Once polyarthritis has been diagnosed, the type should be determined based on exclusion of secondary causes (any current infectious or inflammatory disease, including rickettsial infections and neoplasms), whether the polyarthritis is erosive or non-erosive, and whether the polyarthritis is due to a systemic immune-mediated syndrome or is an isolated immune-mediated polyarthritis. The most common diagnostic tests to perform following diagnosis of polyarthritis include a CBC, biochemistry profile, urinalysis, urine culture, thoracic radiographs, abdominal ultrasound, and infectious disease titers testing(E. canis, A. phagocytophilum, B. burgdoferi). In dogs with erosive arthritis, rheumatoid factor should be assayed, whereas dogs and cats with evidence of multiple organ involvement should have ANA titer measured.
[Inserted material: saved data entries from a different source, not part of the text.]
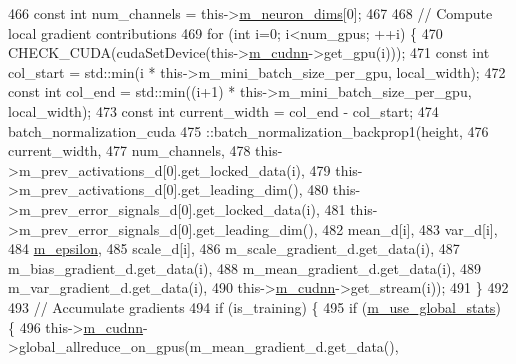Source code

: \begin{DoxyCode}
466     \textcolor{keyword}{const} \textcolor{keywordtype}{int} num\_channels = this->\hyperlink{classlbann_1_1Layer_abb34bb8031f57a483e2e327a5f229f48}{m\_neuron\_dims}[0];
467 
468     \textcolor{comment}{// Compute local gradient contributions}
469     \textcolor{keywordflow}{for} (\textcolor{keywordtype}{int} i=0; i<num\_gpus; ++i) \{
470       CHECK\_CUDA(cudaSetDevice(this->\hyperlink{classlbann_1_1Layer_a08dbb94239e3b8c96329786c57c72e21}{m\_cudnn}->get\_gpu(i)));
471       \textcolor{keyword}{const} \textcolor{keywordtype}{int} col\_start = std::min(i * this->m\_mini\_batch\_size\_per\_gpu, local\_width);
472       \textcolor{keyword}{const} \textcolor{keywordtype}{int} col\_end = std::min((i+1) * this->m\_mini\_batch\_size\_per\_gpu, local\_width);
473       \textcolor{keyword}{const} \textcolor{keywordtype}{int} current\_width = col\_end - col\_start;
474       batch\_normalization\_cuda
475         ::batch\_normalization\_backprop1(height,
476                                         current\_width,
477                                         num\_channels,
478                                         this->m\_prev\_activations\_d[0].get\_locked\_data(i),
479                                         this->m\_prev\_activations\_d[0].get\_leading\_dim(),
480                                         this->m\_prev\_error\_signals\_d[0].get\_locked\_data(i),
481                                         this->m\_prev\_error\_signals\_d[0].get\_leading\_dim(),
482                                         mean\_d[i],
483                                         var\_d[i],
484                                         \hyperlink{classlbann_1_1batch__normalization_ab82e74f905b7a117d9940f8542451e37}{m\_epsilon},
485                                         scale\_d[i],
486                                         m\_scale\_gradient\_d.get\_data(i),
487                                         m\_bias\_gradient\_d.get\_data(i),
488                                         m\_mean\_gradient\_d.get\_data(i),
489                                         m\_var\_gradient\_d.get\_data(i),
490                                         this->\hyperlink{classlbann_1_1Layer_a08dbb94239e3b8c96329786c57c72e21}{m\_cudnn}->get\_stream(i));
491     \}
492 
493     \textcolor{comment}{// Accumulate gradients}
494     \textcolor{keywordflow}{if} (is\_training) \{
495       \textcolor{keywordflow}{if} (\hyperlink{classlbann_1_1batch__normalization_a0a33289150c01899f4b7ef2980771899}{m\_use\_global\_stats}) \{
496         this->\hyperlink{classlbann_1_1Layer_a08dbb94239e3b8c96329786c57c72e21}{m\_cudnn}->global\_allreduce\_on\_gpus(m\_mean\_gradient\_d.get\_data(),

\end{DoxyCode}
Treatment of secondary cases of immune-mediated polyarthritis requires the identification of and management or resolution of the underlying cause. Polyarthritis usually resolves with appropriate treatment, and use of anti-inflammatory doses of glucocorticoids or non-steroidal anti-inflammatory drugs are often only required for short periods of times. In dogs with primary (autoimmune) polyarthritis, immunosuppressive dosages of glucocorticoids are the initial treatment of choice (2-4 mg/kg/day), although some orthopedic surgeons have begun advocating NSAIDs as a primary treatment modality; this has not been systematically evaluated as of yet. Adjunctive immunosuppressive treatment is necessary in dogs that fail to respond to corticosteroids alone or that relapse following glucocorticoid withdrawal. The most commonly used adjunctive immunosuppressive drug is azathioprine, although cyclophosphamide and cyclosporine have also occasionally been used. Rarer treatments that have been anecdotally suggested as being effective in dogs that fail more traditional therapies include gold sodium thiomalate (Myochrysine), tetracycline and niacinamide
Response to treatment should be monitored by owner perception of clinical signs, orthopedic examination and palpation for recurrence of pain and/or effusion, and most importantly, recurrence of inflammation within joint fluid. Joint fluid should be cytologically unremarkable prior to decreasing immunosuppressive therapy. Failure to establish cytologic remission in addition to absence of clinical signs may result in disease relapse and subsequent greater difficulty in achieving remission, or progressive injury to the joints that ultimately results in severe degenerative joint disease and in many cases, joint collapse. Approximately 80% of dogs with idiopathic non-erosive polyarthritis treated with prednisone alone respond well to initial treatment, and as many as 50% of these dogs only require therapy for a maximum of 6 months. The prognosis for idiopathic non-erosive polyarthritis is good with a mortality/euthanasia rate of less than 20%. Despite this low mortality rate, relapses are common, and some dogs require life-long therapy. Unfortunately, the prognosis for other forms of immune-mediated polyarthritis varies with the different forms of the disease but in general is poorer than primary, non-erosive autoimmune polyarthritis.